Amid growing economic strain that has squeezed household budgets across Southeast Asia’s largest democracy, hundreds of university students took to the streets of Indonesia’s capital Jakarta on Friday to deliver a clear message to the administration of President Prabowo Subianto: rein in soaring prices and roll back costly, controversial public spending programs.
Organized by a national student coalition, the demonstration drew roughly 1,500 participants, most clad in their institutions’ signature yellow university jackets, who gathered following weekly Friday prayers with plans to march to the iconic Hotel Indonesia traffic circle, a historic gathering point for public demonstrations in central Jakarta. Security forces, however, moved quickly to impede the group’s progress, blocking key arterial routes leading to the Indonesian presidential palace — the traditional end point for most major Jakarta protests — and diverting crowds away from central government hubs.
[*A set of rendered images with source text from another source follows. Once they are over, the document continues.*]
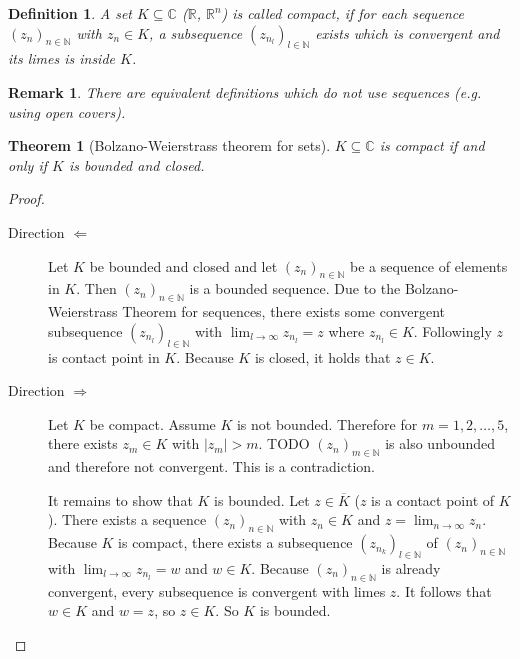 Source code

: \documentclass[a4paper,landscape,twocolumn]{article}
\newtheorem{theorem}{Theorem}
\newtheorem{defi}{Definition}
\newtheorem{rem}{Remark}
\newcommand\abs[1]{\left|#1\right|}
\newcommand\seq[1]{{\left(#1\right)}_{n \in \mathbb N}}
\begin{document}
\begin{defi}
  A set $K \subseteq \mathbb C$ ($\mathbb R$, $\mathbb R^n$) is called \emph{compact},
  if for each sequence $\seq{z_n}$ with $z_n \in K$,
  a subsequence $\left(z_{n_l}\right)_{l \in \mathbb N}$
  exists which is convergent and its limes is inside $K$.
\end{defi}
%
\begin{rem}
  There are equivalent definitions which do not use sequences (e.g. using open covers).
\end{rem}
%
\begin{theorem}[Bolzano-Weierstrass theorem for sets]
  $K \subseteq \mathbb C$ is compact if and only if $K$ is bounded and closed.
\end{theorem}
\begin{proof}
  \begin{description}
    \item[Direction $\Leftarrow$]
      Let $K$ be bounded and closed and let $\seq{z_n}$ be a sequence of elements
      in $K$. Then $\seq{z_n}$ is a bounded sequence. Due to the Bolzano-Weierstrass
      Theorem for sequences, there exists some convergent subsequence
      $\left(z_{n_l}\right)_{l \in \mathbb N}$ with $\lim_{l\to\infty} z_{n_l} = z$
      where $z_{n_l} \in K$. Followingly $z$ is contact point in $K$.
      Because $K$ is closed, it holds that $z \in K$.
    \item[Direction $\Rightarrow$]
      Let $K$ be compact. Assume $K$ is not bounded.
      Therefore for $m = 1, 2, \dots, 5$, there exists $z_m \in K$ with $\abs{z_m} > m$.
      TODO
      $\left(z_n\right)_{m\in\mathbb N}$ is also unbounded and therefore not convergent.
      This is a contradiction.

      It remains to show that $K$ is bounded. Let $z \in \overline{K}$ ($z$ is a contact point of $K$).
      There exists a sequence $\seq{z_n}$ with $z_n \in K$ and $z = \lim_{n\to\infty} z_n$.
      Because $K$ is compact, there exists a subsequence $\left(z_{n_k}\right)_{l\in\mathbb N}$ of
      $\seq{z_n}$ with $\lim_{l\to\infty} z_{n_l} = w$ and $w \in K$.
      Because $\seq{z_n}$ is already convergent, every subsequence is convergent
      with limes $z$.
      It follows that $w \in K$ and $w = z$, so $z \in K$. So $K$ is bounded.
  \end{description}
\end{proof}
\end{document}
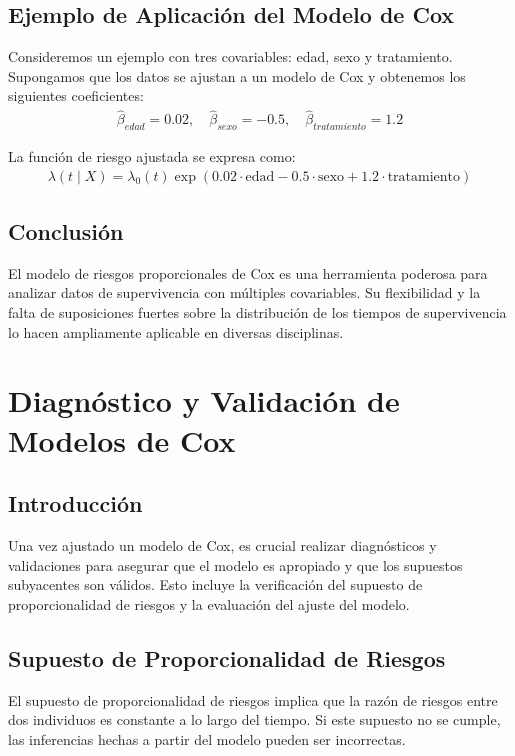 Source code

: \documentclass[a4paper]{report} %
\begin{document}
\section{Ejemplo de Aplicaci\'on del Modelo de Cox}
Consideremos un ejemplo con tres covariables: edad, sexo y tratamiento. Supongamos que los datos se ajustan a un modelo de Cox y obtenemos los siguientes coeficientes:
\begin{eqnarray*}
\hat{\beta}_{edad} = 0.02, \quad \hat{\beta}_{sexo} = -0.5, \quad \hat{\beta}_{tratamiento} = 1.2
\end{eqnarray*}

La funci\'on de riesgo ajustada se expresa como:
\begin{eqnarray*}
\lambda(t \mid X) = \lambda_0(t) \exp(0.02 \cdot \text{edad} - 0.5 \cdot \text{sexo} + 1.2 \cdot \text{tratamiento})
\end{eqnarray*}

\section{Conclusi\'on}
El modelo de riesgos proporcionales de Cox es una herramienta poderosa para analizar datos de supervivencia con m\'ultiples covariables. Su flexibilidad y la falta de suposiciones fuertes sobre la distribuci\'on de los tiempos de supervivencia lo hacen ampliamente aplicable en diversas disciplinas.


\chapter{Diagn\'ostico y Validaci\'on de Modelos de Cox}
\section{Introducci\'on}
Una vez ajustado un modelo de Cox, es crucial realizar diagn\'osticos y validaciones para asegurar que el modelo es apropiado y que los supuestos subyacentes son v\'alidos. Esto incluye la verificaci\'on del supuesto de proporcionalidad de riesgos y la evaluaci\'on del ajuste del modelo.

\section{Supuesto de Proporcionalidad de Riesgos}
El supuesto de proporcionalidad de riesgos implica que la raz\'on de riesgos entre dos individuos es constante a lo largo del tiempo. Si este supuesto no se cumple, las inferencias hechas a partir del modelo pueden ser incorrectas.
\end{document}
In total, more than 6,000 combined police and military personnel were deployed across the capital to manage the demonstration.
Protesters anchored their grievances in the rapidly rising cost of living, a crisis they trace largely to global oil price shocks triggered by the U.S.-Iran conflict that has driven up domestic fuel prices across Indonesia. Compounding these economic pressures, the Indonesian rupiah has faced severe downward pressure on global currency markets, hitting an all-time low of 18,000 rupiah to the U.S. dollar earlier this month, further inflating prices for imported goods and basic necessities.
The rally organizers laid out five core demands for the Prabowo administration, starting with immediate cuts to what they label wasteful and excessive state spending. Top of their list for rollback are two flagship government programs: a widely publicized free nutritious meal initiative and a national rural revitalization scheme. The free meals program, which carries an annual price tag of 268 trillion rupiah (equivalent to roughly $15 billion) for 2024 alone, was originally designed to tackle widespread poverty and childhood malnutrition. But the initiative has been plunged into scandal in recent weeks, after Prabowo dismissed the program’s national director amid a sweeping high-level corruption investigation that has already resulted in multiple arrests of senior nutrition agency officials.
Beyond economic demands, protest leaders also called for an end to what they describe as the expanding role of the military in civilian governance — a shift they warn poses a direct threat to Indonesia’s young democratic institutions, which only transitioned away from authoritarian rule in 1998.
Yatalathof Ma’shum Imawan, chair of the student organization that coordinated the Jakarta rally, accused the Prabowo administration of refusing to confront the severity of the country’s ongoing economic crisis. “The government is in denial about the current situation,” Imawan told reporters on site. “We urge Prabowo to have the courage to acknowledge his mistake and stop denying it.”
Friday’s protest is one of the largest coordinated student mobilizations the country has seen since major nationwide demonstrations erupted last August. That wave of unrest saw thousands of Indonesians take to streets across the archipelago, with violent clashes between protesters and security forces leaving at least 13 people dead. Friday’s action was not limited to the capital: parallel demonstrations were also held in the West Java city of Bandung and in Pontianak, a major urban center on Indonesia’s Borneo island, showing growing discontent with economic policy among young people across the country.